-- Recorded data --
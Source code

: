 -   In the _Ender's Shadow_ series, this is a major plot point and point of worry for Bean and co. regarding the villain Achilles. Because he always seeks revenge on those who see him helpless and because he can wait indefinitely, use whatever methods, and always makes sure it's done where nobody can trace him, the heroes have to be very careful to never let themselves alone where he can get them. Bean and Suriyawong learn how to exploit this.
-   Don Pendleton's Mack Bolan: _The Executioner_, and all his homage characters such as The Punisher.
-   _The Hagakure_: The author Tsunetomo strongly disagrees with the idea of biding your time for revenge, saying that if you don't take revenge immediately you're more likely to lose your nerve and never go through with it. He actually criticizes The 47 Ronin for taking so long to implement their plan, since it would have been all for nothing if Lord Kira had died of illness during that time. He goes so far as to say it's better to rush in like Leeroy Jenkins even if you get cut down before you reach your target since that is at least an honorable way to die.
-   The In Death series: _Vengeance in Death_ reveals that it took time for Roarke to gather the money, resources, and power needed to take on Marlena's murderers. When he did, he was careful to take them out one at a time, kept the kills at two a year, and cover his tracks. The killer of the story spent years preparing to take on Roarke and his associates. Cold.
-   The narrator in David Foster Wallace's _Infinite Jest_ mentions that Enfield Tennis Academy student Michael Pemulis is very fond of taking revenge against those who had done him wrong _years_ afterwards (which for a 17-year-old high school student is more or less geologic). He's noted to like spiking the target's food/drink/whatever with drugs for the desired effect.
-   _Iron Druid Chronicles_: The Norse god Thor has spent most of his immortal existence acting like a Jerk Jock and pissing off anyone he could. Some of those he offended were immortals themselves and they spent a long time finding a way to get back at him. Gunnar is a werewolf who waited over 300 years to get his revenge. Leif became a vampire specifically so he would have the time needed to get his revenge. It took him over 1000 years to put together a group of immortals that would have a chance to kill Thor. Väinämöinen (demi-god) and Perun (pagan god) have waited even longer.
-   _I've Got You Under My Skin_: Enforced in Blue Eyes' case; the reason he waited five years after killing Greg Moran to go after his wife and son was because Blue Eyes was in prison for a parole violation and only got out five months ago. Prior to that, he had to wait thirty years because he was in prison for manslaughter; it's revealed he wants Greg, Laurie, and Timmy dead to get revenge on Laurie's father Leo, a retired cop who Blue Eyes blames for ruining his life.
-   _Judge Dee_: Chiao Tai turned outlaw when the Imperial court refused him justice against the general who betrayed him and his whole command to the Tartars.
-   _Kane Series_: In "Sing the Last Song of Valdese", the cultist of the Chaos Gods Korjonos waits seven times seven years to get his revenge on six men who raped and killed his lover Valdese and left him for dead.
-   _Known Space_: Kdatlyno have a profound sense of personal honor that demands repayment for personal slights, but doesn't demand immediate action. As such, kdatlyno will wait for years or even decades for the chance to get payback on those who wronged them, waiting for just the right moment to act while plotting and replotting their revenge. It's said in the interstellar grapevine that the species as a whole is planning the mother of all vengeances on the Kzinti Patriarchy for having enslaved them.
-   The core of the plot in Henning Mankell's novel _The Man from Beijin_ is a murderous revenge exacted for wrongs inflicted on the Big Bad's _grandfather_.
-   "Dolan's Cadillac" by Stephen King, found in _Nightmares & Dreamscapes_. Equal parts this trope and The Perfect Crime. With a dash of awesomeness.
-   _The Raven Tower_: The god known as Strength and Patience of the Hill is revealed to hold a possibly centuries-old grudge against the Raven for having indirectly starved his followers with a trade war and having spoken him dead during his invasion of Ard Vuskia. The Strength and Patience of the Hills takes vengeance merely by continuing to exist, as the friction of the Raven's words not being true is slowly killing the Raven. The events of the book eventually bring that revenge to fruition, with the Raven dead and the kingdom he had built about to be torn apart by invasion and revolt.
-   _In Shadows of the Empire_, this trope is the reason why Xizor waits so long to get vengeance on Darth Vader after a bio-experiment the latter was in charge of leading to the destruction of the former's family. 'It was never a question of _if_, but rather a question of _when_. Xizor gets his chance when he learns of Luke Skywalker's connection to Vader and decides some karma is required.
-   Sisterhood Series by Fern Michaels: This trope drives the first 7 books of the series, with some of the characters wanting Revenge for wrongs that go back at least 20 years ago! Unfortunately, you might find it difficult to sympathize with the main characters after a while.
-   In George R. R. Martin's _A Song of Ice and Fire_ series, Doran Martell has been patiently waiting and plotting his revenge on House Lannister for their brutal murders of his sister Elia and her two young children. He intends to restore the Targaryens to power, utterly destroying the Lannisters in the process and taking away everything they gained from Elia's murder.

-- Work order --
Tally the lines of the listing above that include the string "waiting". Provide the total alone.

-- Finished exercise --
2